Vers des pratiques plus humaines en élevage

Couper la queue d’une vache ou d’un porc, procéder à la castration, limer le bec des volailles, marquer le bétail au fer rouge, voilà autant de pratiques dont l’origine se perd dans la nuit des temps chez les éleveurs. Pourtant, si certaines d’entre elles visent le bien-être de l’animal, d’autres méritent d’être revues. C’est à cet exercice que se livre Normes biologiques canadiennes.

 

Jean-Marc Dufresne

IJL – Réseau.Presse – Agricom

À la base, qu’ils adhèrent ou non aux normes biologiques, on attend des éleveurs qu’ils respectent un cadre minimum en termes de traitement des animaux sans cruauté. Ainsi, ce n’est pas parce qu’une modification physique doit être apportée à une bête, qu’on ne peut pas éviter le plus possible douleur et inconfort.

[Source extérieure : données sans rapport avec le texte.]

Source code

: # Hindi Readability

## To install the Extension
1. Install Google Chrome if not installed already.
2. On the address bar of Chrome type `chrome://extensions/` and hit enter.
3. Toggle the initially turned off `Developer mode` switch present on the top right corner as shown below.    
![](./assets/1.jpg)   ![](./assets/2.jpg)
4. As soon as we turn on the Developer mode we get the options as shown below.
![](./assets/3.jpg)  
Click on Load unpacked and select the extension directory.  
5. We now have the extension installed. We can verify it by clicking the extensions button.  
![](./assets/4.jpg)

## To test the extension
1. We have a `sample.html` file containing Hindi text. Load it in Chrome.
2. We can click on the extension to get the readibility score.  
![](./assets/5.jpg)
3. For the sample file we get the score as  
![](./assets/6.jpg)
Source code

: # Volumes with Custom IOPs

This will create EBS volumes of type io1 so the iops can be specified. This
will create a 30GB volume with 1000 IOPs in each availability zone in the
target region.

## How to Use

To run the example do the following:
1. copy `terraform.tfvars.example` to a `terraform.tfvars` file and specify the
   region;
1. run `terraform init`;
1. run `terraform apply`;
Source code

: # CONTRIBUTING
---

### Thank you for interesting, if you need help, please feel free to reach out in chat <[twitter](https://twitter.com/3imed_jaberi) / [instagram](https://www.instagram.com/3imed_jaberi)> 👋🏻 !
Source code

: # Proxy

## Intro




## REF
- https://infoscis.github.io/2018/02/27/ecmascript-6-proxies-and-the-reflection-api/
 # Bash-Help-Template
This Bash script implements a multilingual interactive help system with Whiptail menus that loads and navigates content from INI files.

Pratiques barbares ou nécessaires?

La Fédération biologique du Canada a distribué un sondage afin d'évaluer les pratiques en cours à travers le Canada et les 200 réponses reçues ont permis d’émettre des recommandations qu’elle estime concrètes, basées sur la littérature scientifique relative aux pratiques les plus humaines et les normes biologiques d'une douzaine d'autres pays/régions.

Une section particulièrement délicate des normes concerne les modifications physiques, telles que la castration, le traitement des becs et la coupe de la queue. On pourrait penser qu’en 2025, la technologie et nos connaissances médicales font en sorte que l'approche la plus humaine consisterait à interdire purement et simplement toutes ces modifications physiques. Mais dans certains cas, ces pratiques sont nécessaires.

À la base, les modifications physiques sont interdites. Toutefois, lorsque les modifications physiques peuvent améliorer le bien-être des animaux, la norme précise quelles justifications sont acceptables et comment la pratique peut être effectuée de la manière la plus humaine possible.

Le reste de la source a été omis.